Your task: Please transcribe the lines below exactly, and leave every image behind.

** Opening Data to use block **

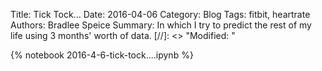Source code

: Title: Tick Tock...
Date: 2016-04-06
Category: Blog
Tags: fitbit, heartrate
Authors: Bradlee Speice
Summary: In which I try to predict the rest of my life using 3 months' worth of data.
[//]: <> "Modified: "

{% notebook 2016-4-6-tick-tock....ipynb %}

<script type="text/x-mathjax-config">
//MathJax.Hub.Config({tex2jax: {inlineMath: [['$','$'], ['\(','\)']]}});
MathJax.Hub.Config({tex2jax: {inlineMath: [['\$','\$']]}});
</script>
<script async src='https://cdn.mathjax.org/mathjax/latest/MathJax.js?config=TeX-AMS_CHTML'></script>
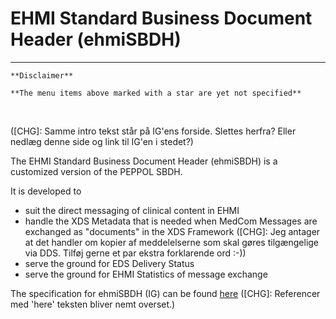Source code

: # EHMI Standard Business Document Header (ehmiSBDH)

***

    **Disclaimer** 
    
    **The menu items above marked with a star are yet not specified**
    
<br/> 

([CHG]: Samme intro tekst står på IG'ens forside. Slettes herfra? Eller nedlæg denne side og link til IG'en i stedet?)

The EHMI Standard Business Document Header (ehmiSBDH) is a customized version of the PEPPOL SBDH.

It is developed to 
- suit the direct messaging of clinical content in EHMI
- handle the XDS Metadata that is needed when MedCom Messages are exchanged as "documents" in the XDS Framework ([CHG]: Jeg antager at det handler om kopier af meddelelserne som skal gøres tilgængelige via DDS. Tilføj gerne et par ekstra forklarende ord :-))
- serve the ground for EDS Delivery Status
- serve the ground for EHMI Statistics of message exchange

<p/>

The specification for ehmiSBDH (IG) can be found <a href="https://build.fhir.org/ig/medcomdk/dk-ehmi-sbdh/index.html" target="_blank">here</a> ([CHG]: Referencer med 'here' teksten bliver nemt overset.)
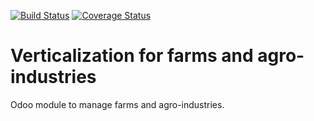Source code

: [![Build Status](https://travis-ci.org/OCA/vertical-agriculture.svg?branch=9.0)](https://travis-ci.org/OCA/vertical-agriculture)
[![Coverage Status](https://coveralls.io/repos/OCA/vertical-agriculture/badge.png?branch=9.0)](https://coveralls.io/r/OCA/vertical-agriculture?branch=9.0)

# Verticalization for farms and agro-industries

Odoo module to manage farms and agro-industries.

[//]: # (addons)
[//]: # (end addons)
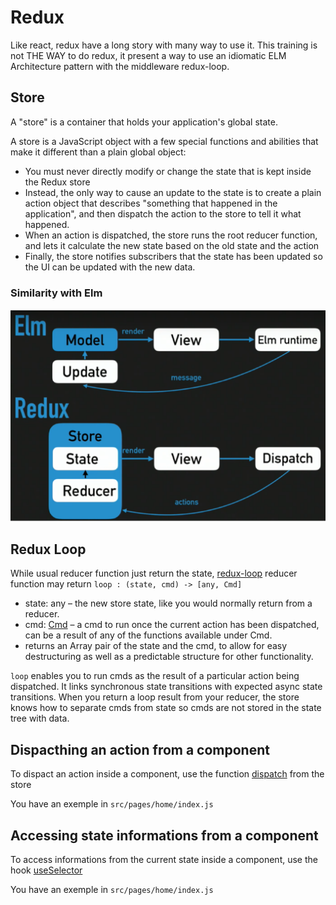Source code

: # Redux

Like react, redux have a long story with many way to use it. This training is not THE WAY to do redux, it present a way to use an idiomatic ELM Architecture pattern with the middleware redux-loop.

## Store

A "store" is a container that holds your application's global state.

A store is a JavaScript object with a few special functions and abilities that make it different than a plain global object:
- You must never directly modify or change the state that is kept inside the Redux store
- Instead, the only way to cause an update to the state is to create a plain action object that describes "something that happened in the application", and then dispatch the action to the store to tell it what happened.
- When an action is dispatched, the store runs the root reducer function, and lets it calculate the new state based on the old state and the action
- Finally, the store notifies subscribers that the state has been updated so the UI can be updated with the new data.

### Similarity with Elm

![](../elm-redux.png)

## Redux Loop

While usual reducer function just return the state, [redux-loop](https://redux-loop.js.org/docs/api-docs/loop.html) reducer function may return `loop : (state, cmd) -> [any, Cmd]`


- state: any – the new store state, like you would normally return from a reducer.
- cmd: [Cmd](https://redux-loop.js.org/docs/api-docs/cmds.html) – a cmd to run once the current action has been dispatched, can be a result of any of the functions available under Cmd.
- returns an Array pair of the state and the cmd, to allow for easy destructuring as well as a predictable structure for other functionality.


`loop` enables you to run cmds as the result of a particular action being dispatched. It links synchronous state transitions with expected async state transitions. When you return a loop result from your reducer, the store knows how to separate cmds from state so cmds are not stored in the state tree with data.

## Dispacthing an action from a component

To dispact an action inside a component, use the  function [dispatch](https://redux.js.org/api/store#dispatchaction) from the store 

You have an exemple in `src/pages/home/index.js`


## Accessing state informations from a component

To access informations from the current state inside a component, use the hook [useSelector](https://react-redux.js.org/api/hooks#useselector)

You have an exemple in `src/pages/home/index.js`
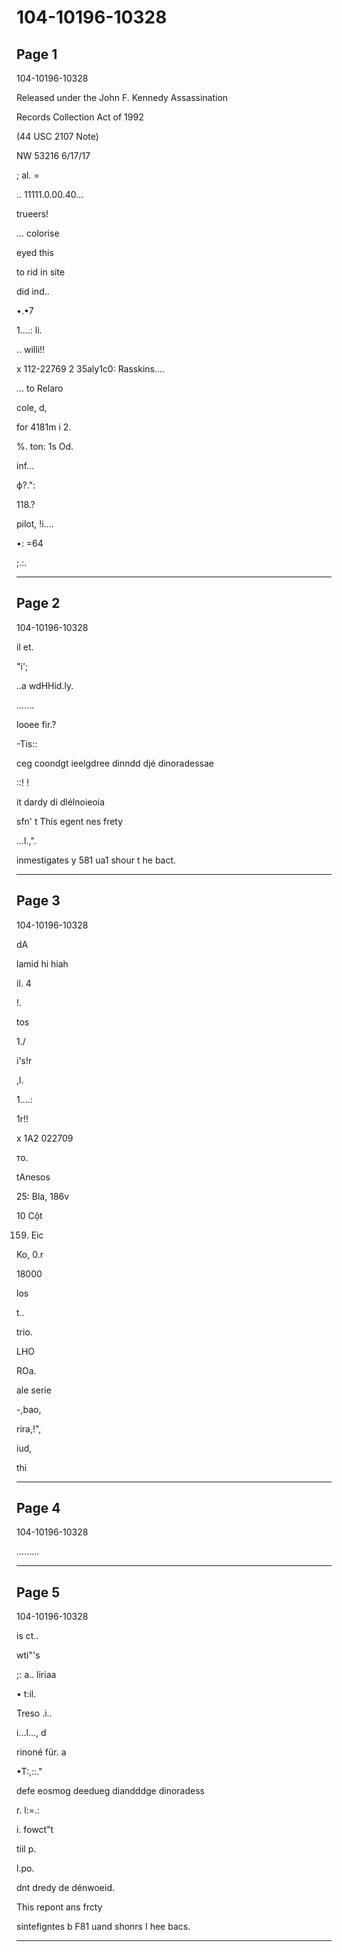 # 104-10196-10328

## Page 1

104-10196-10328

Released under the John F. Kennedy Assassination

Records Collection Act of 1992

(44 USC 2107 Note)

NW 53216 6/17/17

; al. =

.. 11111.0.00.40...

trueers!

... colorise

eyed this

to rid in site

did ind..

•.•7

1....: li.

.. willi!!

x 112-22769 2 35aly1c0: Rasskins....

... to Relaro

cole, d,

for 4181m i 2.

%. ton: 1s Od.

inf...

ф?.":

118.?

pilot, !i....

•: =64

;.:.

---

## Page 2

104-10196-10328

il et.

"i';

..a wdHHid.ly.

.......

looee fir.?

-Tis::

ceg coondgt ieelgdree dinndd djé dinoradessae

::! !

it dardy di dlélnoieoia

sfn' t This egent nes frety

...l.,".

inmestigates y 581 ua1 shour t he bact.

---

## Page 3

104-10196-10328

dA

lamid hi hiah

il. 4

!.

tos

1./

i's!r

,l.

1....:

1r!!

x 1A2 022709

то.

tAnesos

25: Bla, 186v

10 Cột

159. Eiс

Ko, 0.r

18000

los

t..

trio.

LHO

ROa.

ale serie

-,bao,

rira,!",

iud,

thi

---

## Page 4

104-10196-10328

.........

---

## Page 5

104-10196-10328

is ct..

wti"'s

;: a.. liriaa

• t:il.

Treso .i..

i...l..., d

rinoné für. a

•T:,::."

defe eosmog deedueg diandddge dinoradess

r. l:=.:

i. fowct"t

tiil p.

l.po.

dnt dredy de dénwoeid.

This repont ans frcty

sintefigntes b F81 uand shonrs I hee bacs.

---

** Closing Data to use block **

Finished task:
Source code

: Title: Tick Tock...
Date: 2016-04-06
Category: Blog
Tags: fitbit, heartrate
Authors: Bradlee Speice
Summary: In which I try to predict the rest of my life using 3 months' worth of data.
[//]: <> "Modified: "

{% notebook 2016-4-6-tick-tock....ipynb %}

<script type="text/x-mathjax-config">
//MathJax.Hub.Config({tex2jax: {inlineMath: [['$','$'], ['\(','\)']]}});
MathJax.Hub.Config({tex2jax: {inlineMath: [['\$','\$']]}});
</script>
<script async src='https://cdn.mathjax.org/mathjax/latest/MathJax.js?config=TeX-AMS_CHTML'></script>
Source code

: # EHMI Standard Business Document Header (ehmiSBDH)

***

    **Disclaimer** 
    
    **The menu items above marked with a star are yet not specified**
    
<br/> 

([CHG]: Samme intro tekst står på IG'ens forside. Slettes herfra? Eller nedlæg denne side og link til IG'en i stedet?)

The EHMI Standard Business Document Header (ehmiSBDH) is a customized version of the PEPPOL SBDH.

It is developed to 
- suit the direct messaging of clinical content in EHMI
- handle the XDS Metadata that is needed when MedCom Messages are exchanged as "documents" in the XDS Framework ([CHG]: Jeg antager at det handler om kopier af meddelelserne som skal gøres tilgængelige via DDS. Tilføj gerne et par ekstra forklarende ord :-))
- serve the ground for EDS Delivery Status
- serve the ground for EHMI Statistics of message exchange

<p/>

The specification for ehmiSBDH (IG) can be found <a href="https://build.fhir.org/ig/medcomdk/dk-ehmi-sbdh/index.html" target="_blank">here</a> ([CHG]: Referencer med 'here' teksten bliver nemt overset.)
Source code

: [![Build Status](https://travis-ci.org/OCA/vertical-agriculture.svg?branch=9.0)](https://travis-ci.org/OCA/vertical-agriculture)
[![Coverage Status](https://coveralls.io/repos/OCA/vertical-agriculture/badge.png?branch=9.0)](https://coveralls.io/r/OCA/vertical-agriculture?branch=9.0)

# Verticalization for farms and agro-industries

Odoo module to manage farms and agro-industries.

[//]: # (addons)
[//]: # (end addons)
Source code

: # Redux

Like react, redux have a long story with many way to use it. This training is not THE WAY to do redux, it present a way to use an idiomatic ELM Architecture pattern with the middleware redux-loop.

## Store

A "store" is a container that holds your application's global state.

A store is a JavaScript object with a few special functions and abilities that make it different than a plain global object:
- You must never directly modify or change the state that is kept inside the Redux store
- Instead, the only way to cause an update to the state is to create a plain action object that describes "something that happened in the application", and then dispatch the action to the store to tell it what happened.
- When an action is dispatched, the store runs the root reducer function, and lets it calculate the new state based on the old state and the action
- Finally, the store notifies subscribers that the state has been updated so the UI can be updated with the new data.

### Similarity with Elm

![](../elm-redux.png)

## Redux Loop

While usual reducer function just return the state, [redux-loop](https://redux-loop.js.org/docs/api-docs/loop.html) reducer function may return `loop : (state, cmd) -> [any, Cmd]`


- state: any – the new store state, like you would normally return from a reducer.
- cmd: [Cmd](https://redux-loop.js.org/docs/api-docs/cmds.html) – a cmd to run once the current action has been dispatched, can be a result of any of the functions available under Cmd.
- returns an Array pair of the state and the cmd, to allow for easy destructuring as well as a predictable structure for other functionality.


`loop` enables you to run cmds as the result of a particular action being dispatched. It links synchronous state transitions with expected async state transitions. When you return a loop result from your reducer, the store knows how to separate cmds from state so cmds are not stored in the state tree with data.

## Dispacthing an action from a component

To dispact an action inside a component, use the  function [dispatch](https://redux.js.org/api/store#dispatchaction) from the store 

You have an exemple in `src/pages/home/index.js`


## Accessing state informations from a component

To access informations from the current state inside a component, use the hook [useSelector](https://react-redux.js.org/api/hooks#useselector)

You have an exemple in `src/pages/home/index.js`
 # 104-10196-10328

## Page 1

104-10196-10328

Released under the John F. Kennedy Assassination

Records Collection Act of 1992

(44 USC 2107 Note)

NW 53216 6/17/17

; al. =

.. 11111.0.00.40...

trueers!

... colorise

eyed this

to rid in site

did ind..

•.•7

1....: li.

.. willi!!

x 112-22769 2 35aly1c0: Rasskins....

... to Relaro

cole, d,

for 4181m i 2.

%. ton: 1s Od.

inf...

ф?.":

118.?

pilot, !i....

•: =64

;.:.

---

## Page 2

104-10196-10328

il et.

"i';

..a wdHHid.ly.

.......

looee fir.?

-Tis::

ceg coondgt ieelgdree dinndd djé dinoradessae

::! !

it dardy di dlélnoieoia

sfn' t This egent nes frety

...l.,".

inmestigates y 581 ua1 shour t he bact.

---

## Page 3

104-10196-10328

dA

lamid hi hiah

il. 4

!.

tos

1./

i's!r

,l.

1....:

1r!!

x 1A2 022709

то.

tAnesos

25: Bla, 186v

10 Cột

159. Eiс

Ko, 0.r

18000

los

t..

trio.

LHO

ROa.

ale serie

-,bao,

rira,!",

iud,

thi

---

## Page 4

104-10196-10328

.........

---

## Page 5

104-10196-10328

is ct..

wti"'s

;: a.. liriaa

• t:il.

Treso .i..

i...l..., d

rinoné für. a

•T:,::."

defe eosmog deedueg diandddge dinoradess

r. l:=.:

i. fowct"t

tiil p.

l.po.

dnt dredy de dénwoeid.

This repont ans frcty

sintefigntes b F81 uand shonrs I hee bacs.

---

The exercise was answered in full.